US Belligerence Over Chinese Building
According to a July 26, 2024 Defense One article titled, “Austin heads to Asia with $500M for the Philippines,” the US is providing hundreds of millions of dollars in “foreign military financing” to “help the island nation bolster its defenses.”
The article would elaborate further, stating:
The $500 million in assistance is part of what a second official described as the “first-ever security sector assistance roadmap, which provides a framework for efficiently investing this $500 million in foreign military financing as well as Philippine national funds investments. Initially, we’ll focus those shared investments on maritime self defense and cybersecurity capabilities.”
The same article cites tensions in the South China Sea between China and the Philippines stemming from a territorial dispute over the Second Thomas Shoal as an example of why the Philippines needs to “bolster its defenses,” which includes allowing the US military to expand its footprint across the nation.
Even a cursory examination of history proves, however, that China does not pose a threat to the Philippines, and that the nation’s biggest and most enduring threat is the United States itself.

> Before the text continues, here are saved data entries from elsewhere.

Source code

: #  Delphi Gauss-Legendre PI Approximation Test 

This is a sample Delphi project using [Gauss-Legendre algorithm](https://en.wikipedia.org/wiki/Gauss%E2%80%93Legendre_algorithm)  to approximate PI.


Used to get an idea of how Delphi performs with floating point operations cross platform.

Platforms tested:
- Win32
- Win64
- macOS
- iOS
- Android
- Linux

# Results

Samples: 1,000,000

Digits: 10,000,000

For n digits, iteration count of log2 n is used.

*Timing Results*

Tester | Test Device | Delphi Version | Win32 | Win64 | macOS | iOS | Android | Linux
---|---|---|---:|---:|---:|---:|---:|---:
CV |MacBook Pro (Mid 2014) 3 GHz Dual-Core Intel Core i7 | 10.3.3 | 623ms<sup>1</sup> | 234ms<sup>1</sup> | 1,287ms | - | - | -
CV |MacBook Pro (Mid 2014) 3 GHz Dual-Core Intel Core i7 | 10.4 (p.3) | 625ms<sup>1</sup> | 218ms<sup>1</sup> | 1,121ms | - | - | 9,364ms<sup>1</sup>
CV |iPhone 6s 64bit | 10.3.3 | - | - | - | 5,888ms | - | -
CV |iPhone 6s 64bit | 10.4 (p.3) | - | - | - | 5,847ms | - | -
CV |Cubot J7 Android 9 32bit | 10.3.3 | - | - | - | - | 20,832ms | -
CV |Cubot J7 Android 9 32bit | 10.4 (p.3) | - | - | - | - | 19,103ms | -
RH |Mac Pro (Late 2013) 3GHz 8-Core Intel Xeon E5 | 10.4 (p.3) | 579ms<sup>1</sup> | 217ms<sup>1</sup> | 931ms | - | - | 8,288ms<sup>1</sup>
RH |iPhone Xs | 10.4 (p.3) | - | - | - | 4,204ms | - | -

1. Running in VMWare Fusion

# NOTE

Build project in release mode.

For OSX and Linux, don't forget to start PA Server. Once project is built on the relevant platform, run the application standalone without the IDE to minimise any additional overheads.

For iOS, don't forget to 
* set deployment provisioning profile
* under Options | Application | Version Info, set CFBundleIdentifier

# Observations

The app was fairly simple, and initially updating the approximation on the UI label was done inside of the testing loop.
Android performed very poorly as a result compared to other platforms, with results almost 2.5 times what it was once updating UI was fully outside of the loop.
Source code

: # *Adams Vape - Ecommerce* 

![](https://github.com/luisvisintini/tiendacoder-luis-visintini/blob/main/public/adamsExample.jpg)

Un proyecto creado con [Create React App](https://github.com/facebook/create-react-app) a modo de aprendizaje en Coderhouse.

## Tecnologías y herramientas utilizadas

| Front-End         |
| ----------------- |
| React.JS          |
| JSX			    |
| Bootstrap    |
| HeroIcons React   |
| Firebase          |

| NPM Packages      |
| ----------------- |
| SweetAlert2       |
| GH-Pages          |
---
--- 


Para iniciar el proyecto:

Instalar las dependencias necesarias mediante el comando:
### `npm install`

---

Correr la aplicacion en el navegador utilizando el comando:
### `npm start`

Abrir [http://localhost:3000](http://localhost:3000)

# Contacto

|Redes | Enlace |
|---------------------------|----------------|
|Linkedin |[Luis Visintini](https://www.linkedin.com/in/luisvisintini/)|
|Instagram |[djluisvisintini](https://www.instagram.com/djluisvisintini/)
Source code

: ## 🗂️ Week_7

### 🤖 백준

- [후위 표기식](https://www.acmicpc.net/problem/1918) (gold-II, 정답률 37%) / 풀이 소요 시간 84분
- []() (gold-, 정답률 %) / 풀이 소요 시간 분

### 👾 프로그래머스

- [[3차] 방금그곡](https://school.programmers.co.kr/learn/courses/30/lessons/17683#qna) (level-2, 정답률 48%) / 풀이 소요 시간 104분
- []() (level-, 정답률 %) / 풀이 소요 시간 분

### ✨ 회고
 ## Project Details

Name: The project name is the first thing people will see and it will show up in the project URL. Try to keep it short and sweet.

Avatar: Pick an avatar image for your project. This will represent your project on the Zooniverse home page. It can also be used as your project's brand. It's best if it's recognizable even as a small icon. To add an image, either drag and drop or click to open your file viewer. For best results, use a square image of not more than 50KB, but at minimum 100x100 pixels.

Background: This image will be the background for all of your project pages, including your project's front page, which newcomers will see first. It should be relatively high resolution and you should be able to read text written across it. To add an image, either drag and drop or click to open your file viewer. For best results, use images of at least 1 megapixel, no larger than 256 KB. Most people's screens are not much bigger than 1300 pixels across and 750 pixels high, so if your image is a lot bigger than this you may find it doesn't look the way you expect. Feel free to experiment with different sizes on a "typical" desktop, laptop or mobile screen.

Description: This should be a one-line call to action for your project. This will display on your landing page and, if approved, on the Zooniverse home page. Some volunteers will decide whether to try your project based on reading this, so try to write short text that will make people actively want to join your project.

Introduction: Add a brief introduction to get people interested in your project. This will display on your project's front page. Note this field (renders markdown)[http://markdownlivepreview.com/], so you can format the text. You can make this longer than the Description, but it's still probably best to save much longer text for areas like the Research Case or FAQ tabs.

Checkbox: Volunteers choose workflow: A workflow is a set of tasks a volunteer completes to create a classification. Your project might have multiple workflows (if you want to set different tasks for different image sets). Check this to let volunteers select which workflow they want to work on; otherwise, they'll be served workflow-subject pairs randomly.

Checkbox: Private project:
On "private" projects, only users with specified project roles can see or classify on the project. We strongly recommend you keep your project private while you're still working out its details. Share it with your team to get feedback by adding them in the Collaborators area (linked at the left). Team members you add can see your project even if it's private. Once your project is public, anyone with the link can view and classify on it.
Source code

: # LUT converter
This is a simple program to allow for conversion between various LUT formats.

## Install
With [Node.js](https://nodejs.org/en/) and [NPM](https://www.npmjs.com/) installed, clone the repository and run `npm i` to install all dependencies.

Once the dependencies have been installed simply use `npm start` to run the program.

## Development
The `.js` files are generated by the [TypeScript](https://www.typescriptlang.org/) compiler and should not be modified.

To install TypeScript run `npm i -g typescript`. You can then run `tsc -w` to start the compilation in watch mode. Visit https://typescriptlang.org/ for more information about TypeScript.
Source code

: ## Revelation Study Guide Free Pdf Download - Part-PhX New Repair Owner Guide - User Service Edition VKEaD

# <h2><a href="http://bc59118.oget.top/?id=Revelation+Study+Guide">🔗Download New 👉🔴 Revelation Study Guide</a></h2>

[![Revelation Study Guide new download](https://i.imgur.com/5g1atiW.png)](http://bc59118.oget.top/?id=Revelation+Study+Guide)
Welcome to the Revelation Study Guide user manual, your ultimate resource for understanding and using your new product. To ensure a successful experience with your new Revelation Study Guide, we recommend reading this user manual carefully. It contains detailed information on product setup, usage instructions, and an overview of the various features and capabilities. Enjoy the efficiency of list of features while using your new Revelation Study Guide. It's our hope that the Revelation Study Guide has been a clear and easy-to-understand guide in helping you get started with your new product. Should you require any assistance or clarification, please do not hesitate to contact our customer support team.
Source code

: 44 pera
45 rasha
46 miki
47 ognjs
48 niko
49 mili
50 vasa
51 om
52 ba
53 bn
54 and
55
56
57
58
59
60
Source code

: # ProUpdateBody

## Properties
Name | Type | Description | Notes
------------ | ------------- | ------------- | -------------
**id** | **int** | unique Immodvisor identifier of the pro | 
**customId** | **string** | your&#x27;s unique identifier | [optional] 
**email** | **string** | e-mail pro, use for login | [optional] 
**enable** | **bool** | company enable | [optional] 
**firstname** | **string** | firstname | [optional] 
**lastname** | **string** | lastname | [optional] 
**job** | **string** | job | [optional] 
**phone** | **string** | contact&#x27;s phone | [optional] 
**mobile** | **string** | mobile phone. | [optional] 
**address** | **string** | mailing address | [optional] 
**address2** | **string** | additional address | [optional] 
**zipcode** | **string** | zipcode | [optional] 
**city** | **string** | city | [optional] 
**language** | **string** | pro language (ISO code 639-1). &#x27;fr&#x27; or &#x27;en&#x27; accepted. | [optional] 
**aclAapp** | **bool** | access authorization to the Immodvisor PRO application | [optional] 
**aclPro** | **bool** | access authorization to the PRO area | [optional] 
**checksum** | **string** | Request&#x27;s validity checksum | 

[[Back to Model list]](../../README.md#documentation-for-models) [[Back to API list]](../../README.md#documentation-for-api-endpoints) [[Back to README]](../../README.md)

A Sordid History of US Use and Abuse
The current US military presence in the Philippines is a legacy of America’s colonization of the archipelago nation from 1898-1945 during which the US brutally suppressed a war of independence, killing over 20,000 Filipino fighters and over 200,000 Filipino civilians. US abuses at the time included the use of concentration camps and torture, according to the US State Department’s own Office of the Historian.
Since........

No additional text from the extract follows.